At the base of Palisades Dam, the Snake River becomes the legendary South Fork, and for the next 16 miles or so, the “upper river” flows through the idyllic alpine country of Irwin and Swan Valley. It’s one the most iconic stretches of river in the American West. Tight and fast in some reaches and wide and sweeping in others, it’s the river other rivers wish they could be.
Big, tailwater browns, rainbows and cutthroats can be pulled from the river using nymph rigs and streamers — this is big-fish water loaded with oxygen and food, like mysis shrimp, that pumps into the river from Palisades Reservoir. It’s also cold, even on the hottest summer days, because it enters the river from the chilly depths of the lake.
Below the confluence with Palisades Creek, the river tightens up a bit, and for the next four or five miles, it becomes an intimate float where anglers can throw dries at the banks.
During the salmonfly hatch in late June and into July, and again in August and into September, when big terrestrials are around, anglers can throw big dry flies for large, aggressive trout.

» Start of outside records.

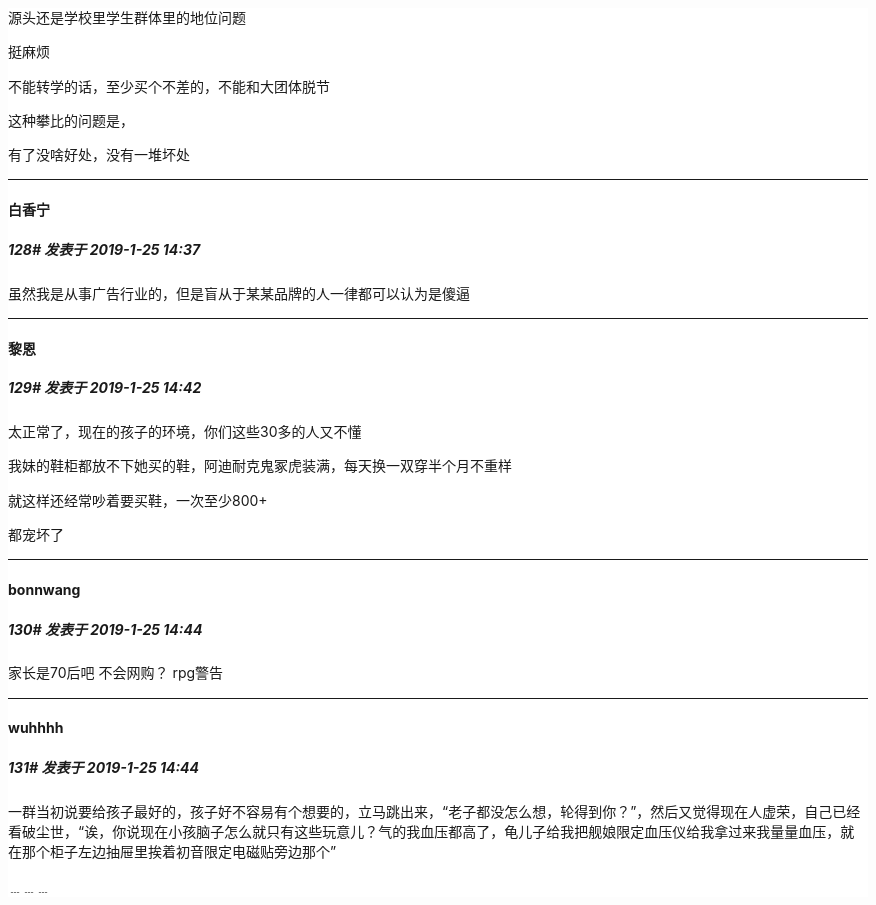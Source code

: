 
源头还是学校里学生群体里的地位问题


挺麻烦


不能转学的话，至少买个不差的，不能和大团体脱节


这种攀比的问题是，

有了没啥好处，没有一堆坏处


-----

####  白香宁  
##### 128#       发表于 2019-1-25 14:37


虽然我是从事广告行业的，但是盲从于某某品牌的人一律都可以认为是傻逼


-----

####  黎恩  
##### 129#       发表于 2019-1-25 14:42


太正常了，现在的孩子的环境，你们这些30多的人又不懂


我妹的鞋柜都放不下她买的鞋，阿迪耐克鬼冢虎装满，每天换一双穿半个月不重样


就这样还经常吵着要买鞋，一次至少800+


都宠坏了


-----

####  bonnwang  
##### 130#       发表于 2019-1-25 14:44


家长是70后吧
不会网购？
rpg警告


-----

####  wuhhhh  
##### 131#       发表于 2019-1-25 14:44


一群当初说要给孩子最好的，孩子好不容易有个想要的，立马跳出来，“老子都没怎么想，轮得到你？”，然后又觉得现在人虚荣，自己已经看破尘世，“诶，你说现在小孩脑子怎么就只有这些玩意儿？气的我血压都高了，龟儿子给我把舰娘限定血压仪给我拿过来我量量血压，就在那个柜子左边抽屉里挨着初音限定电磁贴旁边那个”


﹍﹍﹍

The river opens up, coursing its way over a braided network of riffles and runs and breaking into smaller channels and backwater sloughs. Here is where anglers will see the iconic Fall Creek Falls, and on this stretch of river, anglers can get out of the boat and enjoy some of the best walk-and-wade fishing for wild trout anywhere in the West.
Right around the Spring Creek Bridge, the river comes back into a tighter route, but it still sports plenty of character. This 2-mile stretch is serious trophy trout water. Depending on the time of year and what’s hatching, this reach, from the bridge to the takeout just below South Fork Lodge, can make a great day on the river absolutely unforgettable.